◆ Exercise objective
Pictures excluded, output the lines of the data below between the one holding "Source code" and the one holding "## Retrieving status", inclusive, exactly as they stand.

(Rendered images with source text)
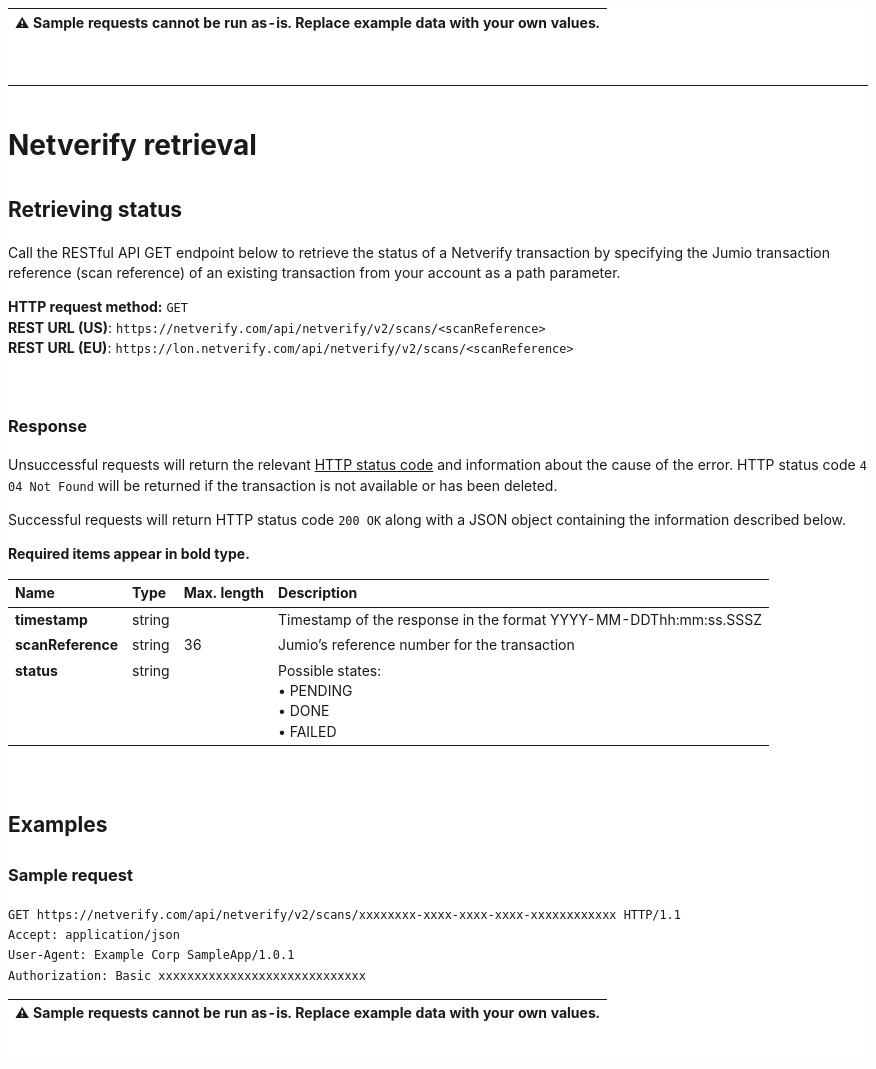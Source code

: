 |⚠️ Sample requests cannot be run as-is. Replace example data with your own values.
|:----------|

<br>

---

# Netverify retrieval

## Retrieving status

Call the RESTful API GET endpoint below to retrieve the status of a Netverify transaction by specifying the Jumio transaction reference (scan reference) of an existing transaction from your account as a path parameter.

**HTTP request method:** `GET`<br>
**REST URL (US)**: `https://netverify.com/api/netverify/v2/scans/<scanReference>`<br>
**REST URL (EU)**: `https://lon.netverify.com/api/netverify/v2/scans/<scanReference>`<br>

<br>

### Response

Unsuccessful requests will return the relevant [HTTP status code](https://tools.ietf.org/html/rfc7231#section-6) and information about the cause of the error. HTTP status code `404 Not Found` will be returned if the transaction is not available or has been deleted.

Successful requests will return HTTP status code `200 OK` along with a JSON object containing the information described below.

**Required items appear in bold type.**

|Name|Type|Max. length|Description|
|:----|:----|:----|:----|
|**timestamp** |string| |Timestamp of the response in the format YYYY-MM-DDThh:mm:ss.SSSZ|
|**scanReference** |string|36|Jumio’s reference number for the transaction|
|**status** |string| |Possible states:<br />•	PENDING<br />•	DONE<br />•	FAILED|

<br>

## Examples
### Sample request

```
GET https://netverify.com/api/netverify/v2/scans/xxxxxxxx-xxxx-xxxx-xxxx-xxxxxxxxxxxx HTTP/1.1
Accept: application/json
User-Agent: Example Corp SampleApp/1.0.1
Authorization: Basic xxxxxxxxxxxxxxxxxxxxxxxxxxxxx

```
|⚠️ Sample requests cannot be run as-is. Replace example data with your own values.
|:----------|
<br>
...
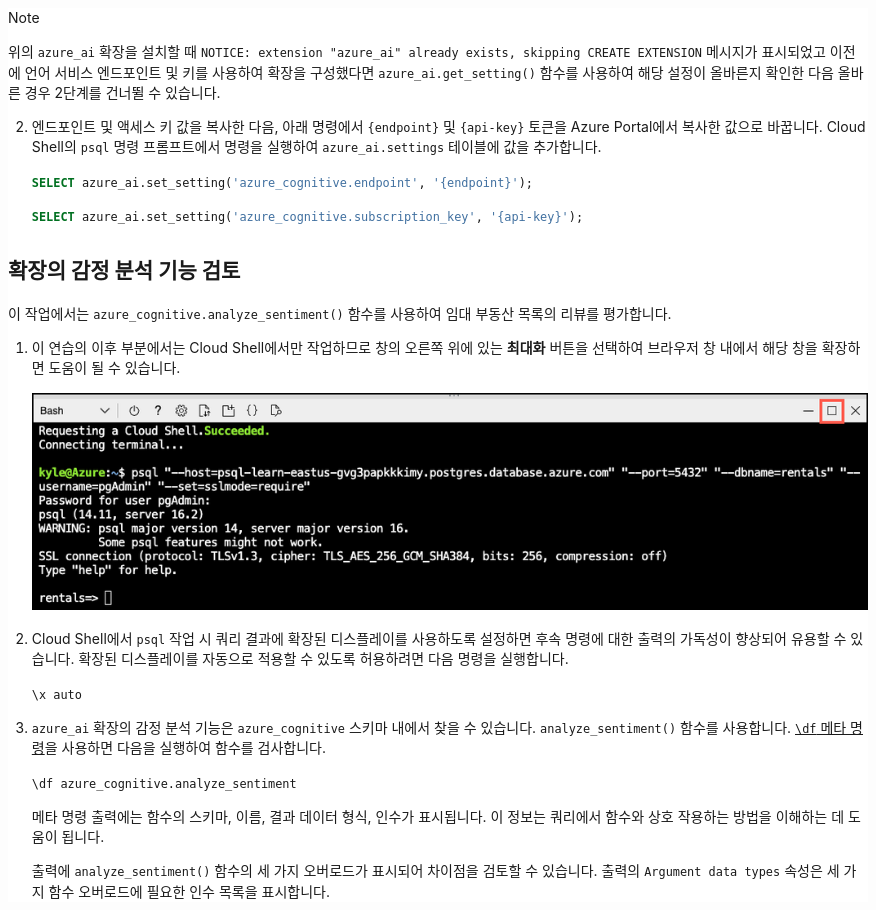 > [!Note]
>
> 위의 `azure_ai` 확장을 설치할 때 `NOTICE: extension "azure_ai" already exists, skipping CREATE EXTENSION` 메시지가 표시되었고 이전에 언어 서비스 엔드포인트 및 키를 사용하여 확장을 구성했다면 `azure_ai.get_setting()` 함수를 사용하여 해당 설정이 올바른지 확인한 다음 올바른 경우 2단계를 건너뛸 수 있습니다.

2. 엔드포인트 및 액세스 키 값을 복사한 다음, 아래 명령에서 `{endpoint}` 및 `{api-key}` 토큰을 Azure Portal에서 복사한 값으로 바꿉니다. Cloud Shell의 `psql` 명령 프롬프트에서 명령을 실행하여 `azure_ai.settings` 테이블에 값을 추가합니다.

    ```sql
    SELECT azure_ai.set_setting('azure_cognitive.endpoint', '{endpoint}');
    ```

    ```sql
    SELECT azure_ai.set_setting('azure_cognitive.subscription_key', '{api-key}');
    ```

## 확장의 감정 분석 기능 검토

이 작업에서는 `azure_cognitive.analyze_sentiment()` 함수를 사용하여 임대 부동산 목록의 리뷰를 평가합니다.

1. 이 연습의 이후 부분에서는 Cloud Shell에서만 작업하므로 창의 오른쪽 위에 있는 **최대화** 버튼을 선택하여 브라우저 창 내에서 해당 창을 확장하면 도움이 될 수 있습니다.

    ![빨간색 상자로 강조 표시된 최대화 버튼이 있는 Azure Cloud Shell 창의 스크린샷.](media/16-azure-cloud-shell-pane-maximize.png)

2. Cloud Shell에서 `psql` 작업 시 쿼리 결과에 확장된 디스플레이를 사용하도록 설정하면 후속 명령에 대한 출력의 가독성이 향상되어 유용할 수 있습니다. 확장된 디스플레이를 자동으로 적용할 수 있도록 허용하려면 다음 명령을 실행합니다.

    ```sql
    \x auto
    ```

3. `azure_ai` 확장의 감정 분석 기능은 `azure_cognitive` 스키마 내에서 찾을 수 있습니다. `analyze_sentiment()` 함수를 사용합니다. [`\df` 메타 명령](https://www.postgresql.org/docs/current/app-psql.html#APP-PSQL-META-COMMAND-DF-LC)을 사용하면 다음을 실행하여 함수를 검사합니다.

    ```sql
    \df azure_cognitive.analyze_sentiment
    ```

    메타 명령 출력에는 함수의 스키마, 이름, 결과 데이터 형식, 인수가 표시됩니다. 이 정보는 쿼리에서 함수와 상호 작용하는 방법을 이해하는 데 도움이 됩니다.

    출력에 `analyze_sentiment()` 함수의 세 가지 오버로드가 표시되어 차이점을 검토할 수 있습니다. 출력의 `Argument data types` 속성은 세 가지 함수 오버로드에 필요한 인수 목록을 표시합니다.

◆ Solved problem
Source code

: |⚠️ Sample requests cannot be run as-is. Replace example data with your own values.
|:----------|

<br>

---

# Netverify retrieval

## Retrieving status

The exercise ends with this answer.